*** Opening of Records supplied ***

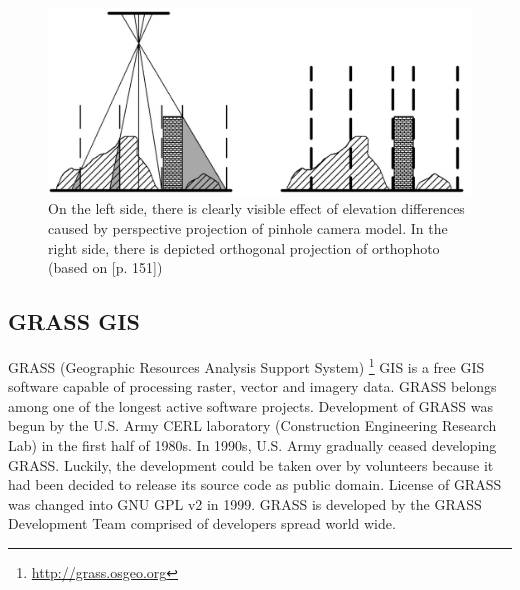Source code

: \documentclass[a4paper,12pt]{article}
\begin{document}


\begin{figure}[h]
    \centering
    \includegraphics[scale=0.2]{figures/orthophoto.png}
    \caption{On the left side, there is clearly visible effect of elevation differences 
    caused by perspective projection of pinhole camera model. 
    In the right side, there is depicted orthogonal projection of orthophoto (based on \cite{pavelka2004foto20}[p. 151])}
    \label{fig:ortho}
\end{figure}


\subsection{GRASS GIS}
\label{sec:GRASS_intro}

GRASS (Geographic Resources Analysis Support System) \footnote{\url{http://grass.osgeo.org}} 
GIS is a free GIS software 
capable of processing raster, vector and imagery data. 
GRASS belongs among one of 
the longest active software projects. Development of GRASS was begun by the U.S. Army CERL laboratory (Construction Engineering Research Lab)
in the first half of 1980s. In 1990s, U.S. Army gradually ceased developing GRASS. Luckily, 
the development could be taken over by volunteers because
it had been decided to release its source code as public domain.  License 
of GRASS was changed into GNU GPL v2 in 1999. GRASS is developed by the GRASS Development 
Team comprised of developers spread world wide. 
\end{document}
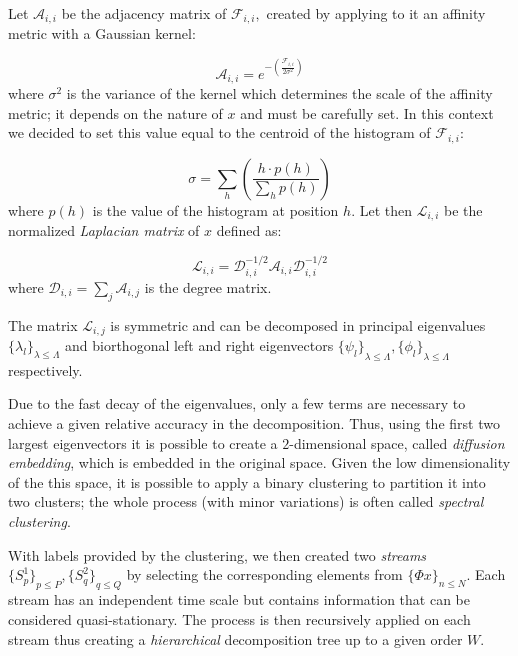 \documentclass[twoside]{article}
\begin{document}
Let $\mathcal{A}_{i,i}$ be the adjacency matrix of $\mathcal{F}_{i, i},$ created by applying to it an affinity metric with a Gaussian kernel:

\begin{equation}
  \label{eq:adjacency}
\mathcal{A}_{i,i} = e^{- \left( \frac{\mathcal{F}_{i,i}}{2 \sigma ^2} \right) }
\end{equation}
where $\sigma^2$ is the variance of the kernel which determines the scale of the affinity metric; it depends on the nature of $x$ and must be carefully set. 
In this context we decided to set this value equal to the centroid of the histogram of  $\mathcal{F}_{i, i}$:

\begin{equation}
  \label{eq:variance}
  \sigma = \sum_{h} {\left(\frac{h \cdot p(h)}{\sum_{h} p(h)}\right)}
\end{equation}
where $p(h)$ is the value of the histogram at position $h$. Let then $\mathcal{L}_{i,i}$ be the normalized \emph{Laplacian matrix} of $x$ defined as:

\begin{equation}
  \label{eq:norm_laplace}
   \mathcal{L}_{i,i} = \mathcal{D}_{i,i}^{-1/2}  \mathcal{A}_{i,i}  \mathcal{D}_{i,i}^{-1/2}
\end{equation}
where $\mathcal{D}_{i,i} = \sum_j {\mathcal{A}_{i, j}}$ is the degree matrix.

The matrix $\mathcal{L}_{i,j}$ is symmetric and can be decomposed in principal eigenvalues ${\{\lambda _l\}}_{\lambda \leq \Lambda}$ 
and biorthogonal left and right eigenvectors ${\{\psi _l\}}_{\lambda \leq \Lambda}, {\{\phi _l\}}_{\lambda \leq \Lambda}$ respectively.

Due to the fast decay of the eigenvalues, only a few terms are necessary to achieve a given relative accuracy in the decomposition.
Thus, using the first two largest eigenvectors it is possible to create a $2$-dimensional space, called \emph{diffusion embedding},
which is embedded in the original space.
Given the low dimensionality of the this space, it is possible to apply a binary clustering to partition it into two clusters;
the whole process (with minor variations) is often called \emph{spectral clustering}. 

With labels provided by the clustering, we then created two \emph{streams} ${\{S^1_p\}}_{p \leq P}, {\{S^2_q\}}_{q \leq Q}$ by selecting the 
corresponding elements from ${\{\Phi x\}}_{n \leq N}$. Each stream has an independent time scale but contains information that can be considered quasi-stationary. The process is then recursively applied on
each stream thus creating a \emph{hierarchical} decomposition tree up to a given order $W$. 
\end{document}
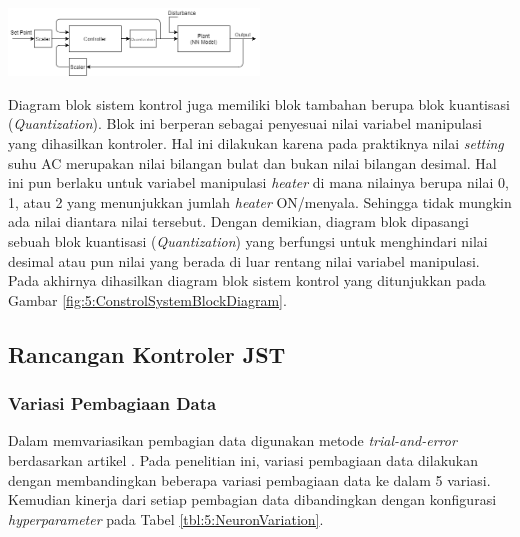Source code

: \documentclass[a4paper,10pt]{article}
\makeatletter
\newenvironment{body}{\begin{multicols}{2}}{\end{multicols}}
\renewenvironment{figure}
{\def\@captype{figure}%
	\captionsetup{labelsep=period,format=hang,font=footnotesize,justification=justified}
}
{}
\makeatother
\begin{document}
\begin{body}
		\begin{figure}
			\centering
			\includegraphics[width=0.5\textwidth]{figures/ControlDesignDiagramII}
			\caption{Diagram blok sistem kontrol berbasis JST}
			\label{fig:5:ConstrolSystemBlockDiagram}
		\end{figure}
		
		Diagram blok sistem kontrol juga memiliki blok tambahan berupa blok kuantisasi (\textit{Quantization}). Blok ini berperan sebagai penyesuai nilai variabel manipulasi yang dihasilkan kontroler. Hal ini dilakukan karena pada praktiknya nilai \textit{setting} suhu AC merupakan nilai bilangan bulat dan bukan nilai bilangan desimal. Hal ini pun berlaku untuk variabel manipulasi \textit{heater} di mana nilainya berupa nilai 0, 1, atau 2 yang menunjukkan jumlah \textit{heater} ON/menyala. Sehingga tidak mungkin ada nilai diantara nilai tersebut. Dengan demikian, diagram blok dipasangi sebuah blok kuantisasi (\textit{Quantization}) yang berfungsi untuk menghindari nilai desimal atau pun nilai yang berada di luar rentang nilai variabel manipulasi. Pada akhirnya dihasilkan diagram blok sistem kontrol yang ditunjukkan pada Gambar \ref{fig:5:ConstrolSystemBlockDiagram}.\\
		
		\subsection{Rancangan Kontroler JST}
		
		\vspace{1mm}
		
		\subsubsection{Variasi Pembagiaan Data}
		
		Dalam memvariasikan pembagian data digunakan metode \textit{trial-and-error} berdasarkan artikel \cite{DataSplitting}. Pada penelitian ini, variasi pembagiaan data dilakukan dengan membandingkan beberapa variasi pembagiaan data ke dalam 5 variasi. Kemudian kinerja dari setiap pembagian data dibandingkan dengan konfigurasi \textit{hyperparameter} pada Tabel \ref{tbl:5:NeuronVariation}.
		

\end{body}
\end{document}
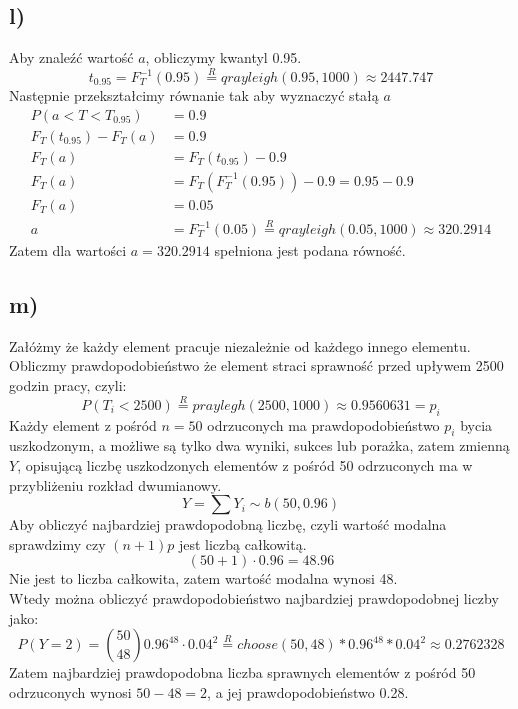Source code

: \documentclass{article}
\begin{document}
\subsection{l)}
Aby znaleźć wartość $a$, obliczymy kwantyl 0.95.
\[ t_{0.95} = F_T^{-1}(0.95) \overset{R}{=} qrayleigh(0.95, 1000) \approx 2447.747 \]
Następnie przekształcimy równanie tak aby wyznaczyć stałą $a$
\begin{align*}
P(a < T < T_{0.95}) & = 0.9 \\
F_T(t_{0.95}) - F_T(a) & = 0.9 \\
F_T(a) & = F_T(t_{0.95}) - 0.9 \\
F_T(a) & = F_T(F_T^{-1}(0.95)) - 0.9 = 0.95 - 0.9 \\
F_T(a) & = 0.05 \\
a & = F^{-1}_T(0.05) \overset{R}{=} qrayleigh(0.05, 1000) \approx 320.2914
\end{align*}
Zatem dla wartości $a = 320.2914$ spełniona jest podana równość.

\subsection{m)}
Załóżmy że każdy element pracuje niezależnie od każdego innego elementu. Obliczmy prawdopodobieństwo że element straci sprawność przed upływem 2500 godzin pracy, czyli:
\[ P(T_i < 2500) \overset{R}{=} praylegh(2500, 1000) \approx 0.9560631 = p_i \]
Każdy element z pośród $n = 50$ odrzuconych ma prawdopodobieństwo $p_i$ bycia uszkodzonym, a możliwe są tylko dwa wyniki, sukces lub porażka, zatem zmienną $Y$, opisującą liczbę uszkodzonych elementów z pośród 50 odrzuconych ma w przybliżeniu rozkład dwumianowy.
\[ Y = \sum Y_i \sim b(50,0.96) \]
Aby obliczyć najbardziej prawdopodobną liczbę, czyli wartość modalna sprawdzimy czy $(n+1)p$ jest liczbą całkowitą.
\[ (50 + 1) \cdot 0.96 = 48.96 \]
Nie jest to liczba całkowita, zatem wartość modalna wynosi 48. \\
Wtedy można obliczyć prawdopodobieństwo najbardziej prawdopodobnej liczby jako:
\[ P(Y = 2) = \binom{50}{48} 0.96^{48} \cdot 0.04^2 \overset{R}{=} choose(50,48)*0.96^48*0.04^2 \approx 0.2762328 \]
Zatem najbardziej prawdopodobna liczba sprawnych elementów z pośród 50 odrzuconych wynosi $50 - 48 = 2$, a jej prawdopodobieństwo 0.28.
\end{document}
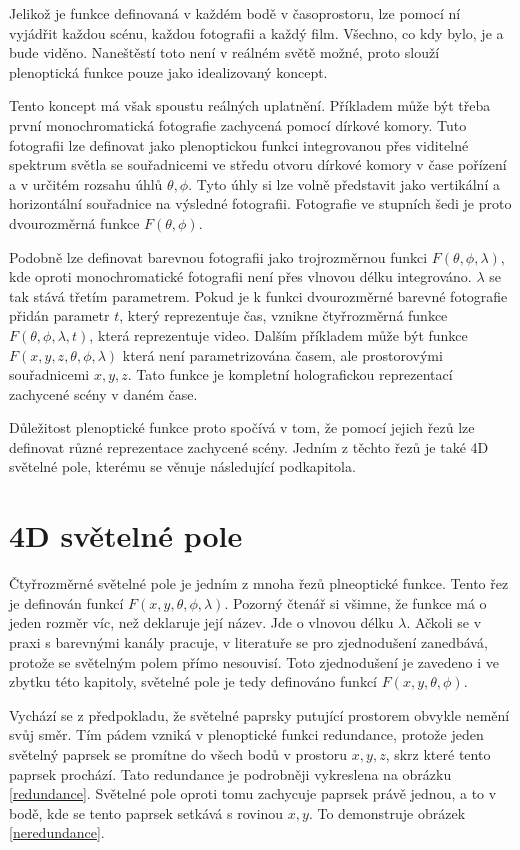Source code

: Jelikož je funkce definovaná v každém bodě v časoprostoru, lze pomocí ní vyjádřit každou scénu, každou fotografii a každý film.
Všechno, co kdy bylo, je a bude viděno.
Naneštěstí toto není v reálném světě možné, proto slouží plenoptická funkce pouze jako idealizovaný koncept.

Tento koncept má však spoustu reálných uplatnění. Příkladem může být třeba první monochromatická fotografie zachycená pomocí dírkové komory.
Tuto fotografii lze definovat jako plenoptickou funkci integrovanou přes viditelné spektrum světla se souřadnicemi ve středu otvoru dírkové komory v čase pořízení a v určitém rozsahu úhlů $\theta, \phi$.
Tyto úhly si lze volně představit jako vertikální a horizontální souřadnice na výsledné fotografii.
Fotografie ve stupních šedi je proto dvourozměrná funkce $F(\theta, \phi)$.

Podobně lze definovat barevnou fotografii jako trojrozměrnou funkci $F(\theta, \phi, \lambda)$, kde oproti monochromatické fotografii není přes vlnovou délku integrováno.
$\lambda$ se tak stává třetím parametrem.
Pokud je k funkci dvourozměrné barevné fotografie přidán parametr $t$, který reprezentuje čas, vznikne čtyřrozměrná funkce $F(\theta, \phi, \lambda, t)$, která reprezentuje video.
Dalším příkladem může být funkce $F(x, y, z, \theta, \phi, \lambda)$ která není parametrizována časem, ale prostorovými souřadnicemi $x, y, z$.
Tato funkce je kompletní holografickou reprezentací zachycené scény v daném čase.

Důležitost plenoptické funkce proto spočívá v tom, že pomocí jejich řezů lze definovat různé reprezentace zachycené scény.
Jedním z těchto řezů je také 4D světelné pole, kterému se věnuje následující podkapitola.

\section{4D světelné pole}
\label{4D-light-field}
Čtyřrozměrné světelné pole je jedním z mnoha řezů plneoptické funkce.
Tento řez je definován funkcí $F(x, y, \theta, \phi, \lambda)$.
Pozorný čtenář si všimne, že funkce má o jeden rozměr víc, než deklaruje její název.
Jde o vlnovou délku $\lambda$.
Ačkoli se v praxi s barevnými kanály pracuje, v literatuře se pro zjednodušení zanedbává, protože se světelným polem přímo nesouvisí.
Toto zjednodušení je zavedeno i ve zbytku této kapitoly, světelné pole je tedy definováno funkcí $F(x, y, \theta, \phi)$.

Vychází se z předpokladu, že světelné paprsky putující prostorem obvykle nemění svůj směr.
Tím pádem vzniká v plenoptické funkci redundance, protože jeden světelný paprsek se promítne do všech bodů v prostoru $x, y, z$, skrz které tento paprsek prochází.
Tato redundance je podrobněji vykreslena na obrázku \ref{redundance}.
Světelné pole oproti tomu zachycuje paprsek právě jednou, a to v bodě, kde se tento paprsek setkává s rovinou $x, y$.
To demonstruje obrázek \ref{neredundance}.

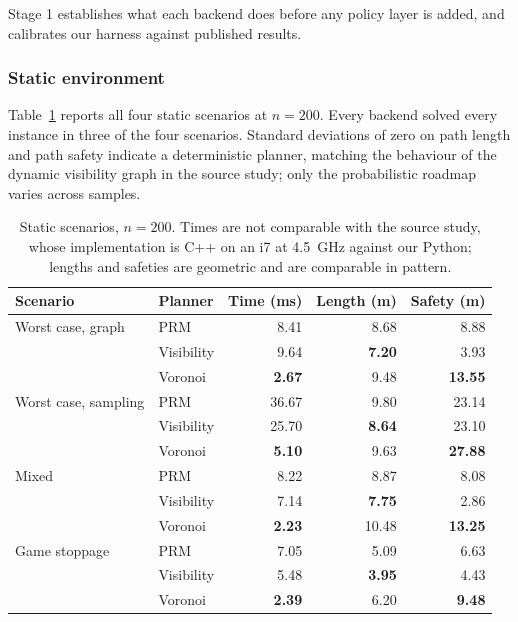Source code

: Stage 1 establishes what each backend does before any policy layer is added,
and calibrates our harness against published results.

\subsubsection{Static environment}

Table~\ref{tab:static} reports all four static scenarios at $n=200$. Every
backend solved every instance in three of the four scenarios. Standard
deviations of zero on path length and path safety indicate a deterministic
planner, matching the behaviour of the dynamic visibility graph in the source
study; only the probabilistic roadmap varies across samples.

\begin{table}[t]
\centering
\small
\begin{tabular}{llrrr}
\hline
Scenario & Planner & Time (ms) & Length (m) & Safety (m) \\
\hline
Worst case, graph
 & PRM        & 8.41  & 8.68 & 8.88 \\
 & Visibility & 9.64  & \textbf{7.20} & 3.93 \\
 & Voronoi    & \textbf{2.67}  & 9.48 & \textbf{13.55} \\
\hline
Worst case, sampling
 & PRM        & 36.67 & 9.80 & 23.14 \\
 & Visibility & 25.70 & \textbf{8.64} & 23.10 \\
 & Voronoi    & \textbf{5.10}  & 9.63 & \textbf{27.88} \\
\hline
Mixed
 & PRM        & 8.22  & 8.87 & 8.08 \\
 & Visibility & 7.14  & \textbf{7.75} & 2.86 \\
 & Voronoi    & \textbf{2.23}  & 10.48 & \textbf{13.25} \\
\hline
Game stoppage
 & PRM        & 7.05  & 5.09 & 6.63 \\
 & Visibility & 5.48  & \textbf{3.95} & 4.43 \\
 & Voronoi    & \textbf{2.39}  & 6.20 & \textbf{9.48} \\
\hline
\end{tabular}
\caption{Static scenarios, $n=200$. Times are not comparable with the source
study, whose implementation is C++ on an i7 at 4.5~GHz against our Python;
lengths and safeties are geometric and are comparable in pattern.}
\label{tab:static}
\end{table}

*** Close of Records supplied ***

__Problem description__:
Look through the entries above and quote exactly the lines from the line with "Ačkoli se v" to the line with "Vychází se z", counting both of those lines.

__Written answer__:
Ačkoli se v praxi s barevnými kanály pracuje, v literatuře se pro zjednodušení zanedbává, protože se světelným polem přímo nesouvisí.
Toto zjednodušení je zavedeno i ve zbytku této kapitoly, světelné pole je tedy definováno funkcí $F(x, y, \theta, \phi)$.

Vychází se z předpokladu, že světelné paprsky putující prostorem obvykle nemění svůj směr.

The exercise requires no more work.